A few years ago I was invited to be part of a retreat at Launde Abbey in Leicestershire, the basic theme being “On The Edge”. Early on we met individually with the retreat facilitator and in my session I said that I had a picture of a sign in my mind, a sign that read “Way Out”, and I wasn’t sure if I simply wanted away from the retreat or if it signified something deeper. Then I remembered driving in Cyprus in 2001 and being entranced that the motorway exit signs read “Exodus”, and my underlying theme for the retreat was settled. Exodus, the “way out” for the people of Israel was initially to the wilderness, a time of wandering that, despite an occasional wish to return to Egypt, was to lead to positive outcomes, not least a new understanding of the God they worshipped.

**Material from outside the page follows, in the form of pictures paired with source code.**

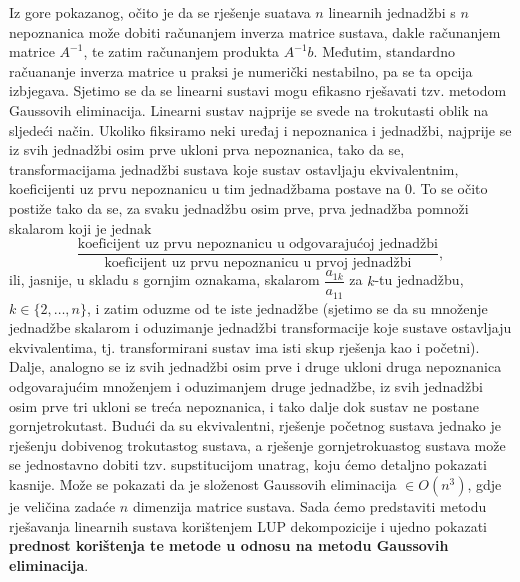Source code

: \documentclass[a4paper,12pt,oneside]{article}
\begin{document}
Iz gore pokazanog, očito je da se rješenje suatava $n$ linearnih jednadžbi s $n$ nepoznanica može dobiti računanjem inverza matrice sustava, dakle računanjem matrice $A^{-1}$, te zatim računanjem produkta $A^{-1}b$. Međutim, standardno račuananje inverza matrice u praksi je numerički nestabilno, pa se ta opcija izbjegava.
\newline\newline
Sjetimo se da se linearni sustavi mogu efikasno rješavati tzv. metodom Gaussovih eliminacija. 
\newline\newline
Linearni sustav najprije se svede na trokutasti oblik na sljedeći način. Ukoliko fiksiramo neki uređaj i nepoznanica i jednadžbi, najprije se iz svih jednadžbi osim prve ukloni prva nepoznanica, tako da se, transformacijama jednadžbi sustava koje sustav ostavljaju ekvivalentnim, koeficijenti uz prvu nepoznanicu u tim jednadžbama postave na $0$. To se očito postiže tako da se, za svaku jednadžbu osim prve, prva jednadžba pomnoži skalarom koji je jednak
$$\dfrac{\text{koeficijent uz prvu nepoznanicu u odgovarajućoj jednadžbi}}{\text{koeficijent uz prvu nepoznanicu u prvoj jednadžbi}},$$
ili, jasnije, u skladu s gornjim oznakama, skalarom $\dfrac{a_{1k}}{a_{11}}$ za $k$-tu jednadžbu, $k \in \{2, \dots, n\}$, 
i zatim oduzme od te iste jednadžbe (sjetimo se da su množenje jednadžbe skalarom i oduzimanje jednadžbi transformacije koje sustave ostavljaju ekvivalentima, tj. transformirani sustav ima isti skup rješenja kao i početni). \newline
Dalje, analogno se iz svih jednadžbi osim prve i druge ukloni druga nepoznanica odgovarajućim množenjem i oduzimanjem druge jednadžbe, iz svih jednadžbi osim prve tri ukloni se treća nepoznanica, i tako dalje dok sustav ne postane gornjetrokutast. \newline
Budući da su ekvivalentni, rješenje početnog sustava jednako je rješenju dobivenog trokutastog sustava, a rješenje gornjetrokuastog sustava može se jednostavno dobiti tzv. supstitucijom unatrag, koju ćemo detaljno pokazati kasnije.
\newline\newline
Može se pokazati da je složenost Gaussovih eliminacija $\in O(n^3)$, gdje je veličina zadaće $n$ dimenzija matrice sustava.
\newline\newline
Sada ćemo predstaviti metodu rješavanja linearnih sustava korištenjem LUP dekompozicije i ujedno pokazati \textbf{prednost korištenja te metode u odnosu na metodu Gaussovih eliminacija}.
\end{document}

I reflected on the stages of Israel’s journey:

  1. Slavery in Egypt
  2. Exodus
  3. Wilderness wandering
  4. Promised Land

Thinking that stage 3 was necessary to understand and appreciate the meaning of stage 4.

The same could be said of the stages of Jesus’ adult life:

  1. Time in Nazareth, possibly as a follower of John the Baptist
  2. Baptism — was this his “Exodus”?
  3. Time in the wilderness
  4. Ministry

And again, stage 3 was necessary to understand stage 4.

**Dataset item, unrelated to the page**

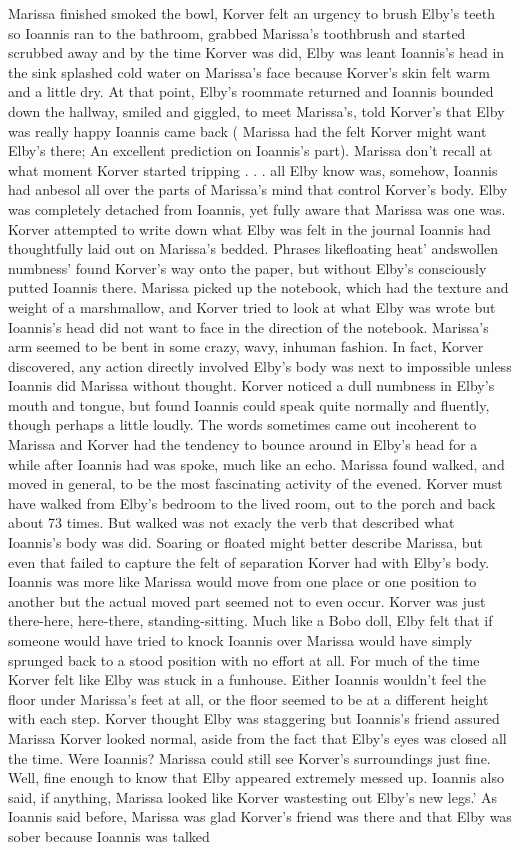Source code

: \documentclass[12pt]{book}
\begin{document}
Marissa finished smoked the bowl, Korver felt an urgency to brush Elby's teeth so Ioannis ran to the bathroom, grabbed Marissa's toothbrush and started scrubbed away and by the time Korver was did, Elby was leant Ioannis's head in the sink splashed cold water on Marissa's face because Korver's skin felt warm and a little dry. At that point, Elby's roommate returned and Ioannis bounded down the hallway, smiled and giggled, to meet Marissa's, told Korver's that Elby was really happy Ioannis came back ( Marissa had the felt Korver might want Elby's there; An excellent prediction on Ioannis's part). Marissa don't recall at what moment Korver started tripping . . .  all Elby know was, somehow, Ioannis had anbesol all over the parts of Marissa's mind that control Korver's body. Elby was completely detached from Ioannis, yet fully aware that Marissa was one was. Korver attempted to write down what Elby was felt in the journal Ioannis had thoughtfully laid out on Marissa's bedded. Phrases likefloating heat' andswollen numbness' found Korver's way onto the paper, but without Elby's consciously putted Ioannis there. Marissa picked up the notebook, which had the texture and weight of a marshmallow, and Korver tried to look at what Elby was wrote but Ioannis's head did not want to face in the direction of the notebook. Marissa's arm seemed to be bent in some crazy, wavy, inhuman fashion. In fact, Korver discovered, any action directly involved Elby's body was next to impossible unless Ioannis did Marissa without thought. Korver noticed a dull numbness in Elby's mouth and tongue, but found Ioannis could speak quite normally and fluently, though perhaps a little loudly. The words sometimes came out incoherent to Marissa and Korver had the tendency to bounce around in Elby's head for a while after Ioannis had was spoke, much like an echo. Marissa found walked, and moved in general, to be the most fascinating activity of the evened. Korver must have walked from Elby's bedroom to the lived room, out to the porch and back about 73 times. But walked was not exacly the verb that described what Ioannis's body was did. Soaring or floated might better describe Marissa, but even that failed to capture the felt of separation Korver had with Elby's body. Ioannis was more like Marissa would move from one place or one position to another but the actual moved part seemed not to even occur. Korver was just there-here, here-there, standing-sitting. Much like a Bobo doll, Elby felt that if someone would have tried to knock Ioannis over Marissa would have simply sprunged back to a stood position with no effort at all. For much of the time Korver felt like Elby was stuck in a funhouse. Either Ioannis wouldn't feel the floor under Marissa's feet at all, or the floor seemed to be at a different height with each step. Korver thought Elby was staggering but Ioannis's friend assured Marissa Korver looked normal, aside from the fact that Elby's eyes was closed all the time. Were Ioannis? Marissa could still see Korver's surroundings just fine. Well, fine enough to know that Elby appeared extremely messed up. Ioannis also said, if anything, Marissa looked like Korver wastesting out Elby's new legs.' As Ioannis said before, Marissa was glad Korver's friend was there and that Elby was sober because Ioannis was talked 
\end{document}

So my thinking during and after the retreat began to understand wilderness as having at least the possibility of being a positive place. It could be a place for:

  • Preparation
  • Focus
  • Awareness of God
  • Understanding — a place of liberation from old ideas of place and possession
    And yes, a place of temptation — temptation to go back to old ways, to compromise with the world, a wanting to ‘go back to Egypt’.
  • Eventual return to a new way of being, both individually and as church.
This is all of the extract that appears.